All the data should be repeated exactly. Any image in it is left out.

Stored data
*****

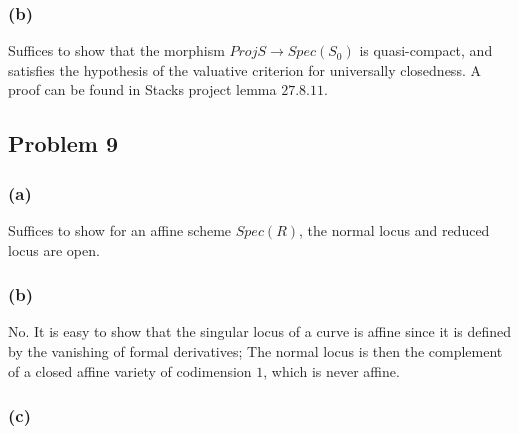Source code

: \documentclass{article}
\theoremstyle{definition}
\theoremstyle{definition}
\theoremstyle{definition}
\theoremstyle{definition}
\theoremstyle{definition}
\theoremstyle{definition}
\theoremstyle{definition}
\begin{document}
\subsubsection*{(b)}
Suffices to show that the morphism $Proj S\to Spec(S_0)$ is quasi-compact, and satisfies the hypothesis of the valuative criterion for universally closedness. A proof can be found in Stacks project lemma $27.8.11$. 

\subsection*{Problem 9}
\subsubsection*{(a)}
Suffices to show for an affine scheme $Spec(R)$, the normal locus and reduced locus are open.
\subsubsection*{(b)}
No. It is easy to show that the singular locus of a curve is affine since it is defined by the vanishing of formal derivatives; The normal locus is then the complement of a closed affine variety of codimension $1$, which is never affine. 



\subsubsection*{(c)}
\end{document}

*****

OUTPUT OF THE TASK -
Source code

: \documentclass{article}
\theoremstyle{definition}
\theoremstyle{definition}
\theoremstyle{definition}
\theoremstyle{definition}
\theoremstyle{definition}
\theoremstyle{definition}
\theoremstyle{definition}
\begin{document}
\subsubsection*{(b)}
Suffices to show that the morphism $Proj S\to Spec(S_0)$ is quasi-compact, and satisfies the hypothesis of the valuative criterion for universally closedness. A proof can be found in Stacks project lemma $27.8.11$. 

\subsection*{Problem 9}
\subsubsection*{(a)}
Suffices to show for an affine scheme $Spec(R)$, the normal locus and reduced locus are open.
\subsubsection*{(b)}
No. It is easy to show that the singular locus of a curve is affine since it is defined by the vanishing of formal derivatives; The normal locus is then the complement of a closed affine variety of codimension $1$, which is never affine. 



\subsubsection*{(c)}
\end{document}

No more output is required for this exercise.